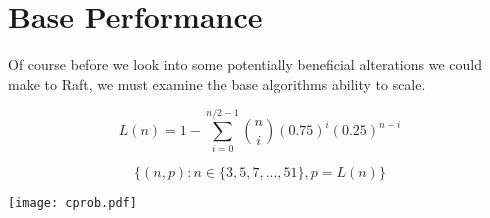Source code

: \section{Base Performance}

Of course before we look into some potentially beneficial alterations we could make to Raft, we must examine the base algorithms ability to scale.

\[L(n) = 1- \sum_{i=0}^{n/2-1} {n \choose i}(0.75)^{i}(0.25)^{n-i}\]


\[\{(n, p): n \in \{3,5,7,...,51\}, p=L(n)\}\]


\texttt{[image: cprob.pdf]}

...

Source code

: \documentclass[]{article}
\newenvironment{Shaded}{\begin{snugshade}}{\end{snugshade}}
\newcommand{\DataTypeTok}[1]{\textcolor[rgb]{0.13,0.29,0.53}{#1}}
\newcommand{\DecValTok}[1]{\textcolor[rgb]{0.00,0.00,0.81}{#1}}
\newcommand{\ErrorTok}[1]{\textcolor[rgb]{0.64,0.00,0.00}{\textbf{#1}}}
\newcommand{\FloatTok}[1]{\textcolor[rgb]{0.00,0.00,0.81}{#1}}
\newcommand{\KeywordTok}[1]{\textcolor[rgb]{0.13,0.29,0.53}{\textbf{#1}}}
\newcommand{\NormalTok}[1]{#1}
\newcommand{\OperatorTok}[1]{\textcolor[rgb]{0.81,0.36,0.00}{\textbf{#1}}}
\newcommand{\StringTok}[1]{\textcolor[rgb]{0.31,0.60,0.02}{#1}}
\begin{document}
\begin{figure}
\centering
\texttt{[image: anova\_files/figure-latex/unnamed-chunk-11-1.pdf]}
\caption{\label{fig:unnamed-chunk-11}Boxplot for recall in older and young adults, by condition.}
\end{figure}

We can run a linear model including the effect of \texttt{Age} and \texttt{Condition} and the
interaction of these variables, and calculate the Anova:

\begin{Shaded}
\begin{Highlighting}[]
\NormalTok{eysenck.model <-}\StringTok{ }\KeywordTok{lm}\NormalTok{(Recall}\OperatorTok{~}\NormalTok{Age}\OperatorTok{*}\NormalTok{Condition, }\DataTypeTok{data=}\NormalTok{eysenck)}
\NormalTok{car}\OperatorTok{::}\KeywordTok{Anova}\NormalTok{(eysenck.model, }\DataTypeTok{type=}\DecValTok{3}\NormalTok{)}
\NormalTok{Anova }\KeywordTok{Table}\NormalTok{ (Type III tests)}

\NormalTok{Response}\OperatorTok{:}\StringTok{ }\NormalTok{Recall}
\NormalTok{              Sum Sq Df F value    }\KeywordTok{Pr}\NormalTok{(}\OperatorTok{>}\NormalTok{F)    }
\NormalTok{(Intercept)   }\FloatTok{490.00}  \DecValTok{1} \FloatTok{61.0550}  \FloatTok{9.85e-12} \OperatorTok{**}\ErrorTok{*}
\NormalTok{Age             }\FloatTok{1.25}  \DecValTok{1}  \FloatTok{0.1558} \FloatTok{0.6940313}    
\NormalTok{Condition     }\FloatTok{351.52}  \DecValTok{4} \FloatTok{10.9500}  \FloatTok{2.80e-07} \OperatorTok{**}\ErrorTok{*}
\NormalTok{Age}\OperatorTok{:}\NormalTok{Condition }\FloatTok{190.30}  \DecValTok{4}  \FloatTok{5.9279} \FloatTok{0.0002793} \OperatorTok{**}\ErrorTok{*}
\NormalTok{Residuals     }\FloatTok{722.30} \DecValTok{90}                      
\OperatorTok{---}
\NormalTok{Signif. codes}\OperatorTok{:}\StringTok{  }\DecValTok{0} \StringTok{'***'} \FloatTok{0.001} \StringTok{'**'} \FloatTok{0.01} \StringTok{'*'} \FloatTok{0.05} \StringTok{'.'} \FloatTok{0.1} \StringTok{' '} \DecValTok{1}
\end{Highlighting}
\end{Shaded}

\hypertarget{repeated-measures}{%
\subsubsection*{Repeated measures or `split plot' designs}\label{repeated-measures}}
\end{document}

--

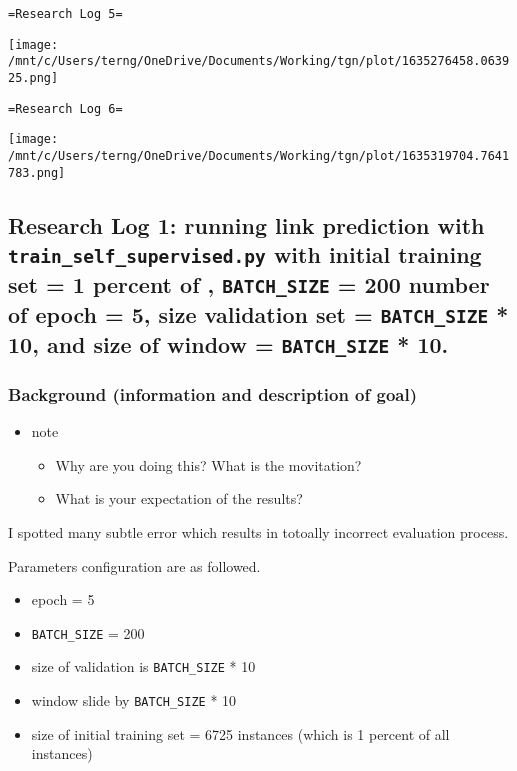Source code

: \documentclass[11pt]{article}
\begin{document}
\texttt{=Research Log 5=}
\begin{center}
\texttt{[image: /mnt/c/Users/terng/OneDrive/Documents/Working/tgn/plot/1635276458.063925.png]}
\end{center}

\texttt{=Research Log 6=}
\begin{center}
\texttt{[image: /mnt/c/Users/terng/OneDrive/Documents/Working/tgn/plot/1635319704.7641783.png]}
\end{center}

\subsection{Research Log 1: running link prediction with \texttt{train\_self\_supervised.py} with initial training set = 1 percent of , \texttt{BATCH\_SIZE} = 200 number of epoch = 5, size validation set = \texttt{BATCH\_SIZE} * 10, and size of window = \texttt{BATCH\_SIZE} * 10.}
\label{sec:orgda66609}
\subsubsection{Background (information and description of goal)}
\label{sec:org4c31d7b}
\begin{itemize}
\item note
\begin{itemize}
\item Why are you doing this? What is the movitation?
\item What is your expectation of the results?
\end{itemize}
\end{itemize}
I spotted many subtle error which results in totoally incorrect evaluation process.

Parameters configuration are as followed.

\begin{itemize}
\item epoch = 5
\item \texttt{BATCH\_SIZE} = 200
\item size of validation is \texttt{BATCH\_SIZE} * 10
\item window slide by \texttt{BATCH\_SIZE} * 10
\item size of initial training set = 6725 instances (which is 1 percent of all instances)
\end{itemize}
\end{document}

• [Exercise directions]:
In the entries above, identify every line with the string "validation".

• [Written reply]:
\subsection{Research Log 1: running link prediction with \texttt{train\_self\_supervised.py} with initial training set = 1 percent of , \texttt{BATCH\_SIZE} = 200 number of epoch = 5, size validation set = \texttt{BATCH\_SIZE} * 10, and size of window = \texttt{BATCH\_SIZE} * 10.}
\item size of validation is \texttt{BATCH\_SIZE} * 10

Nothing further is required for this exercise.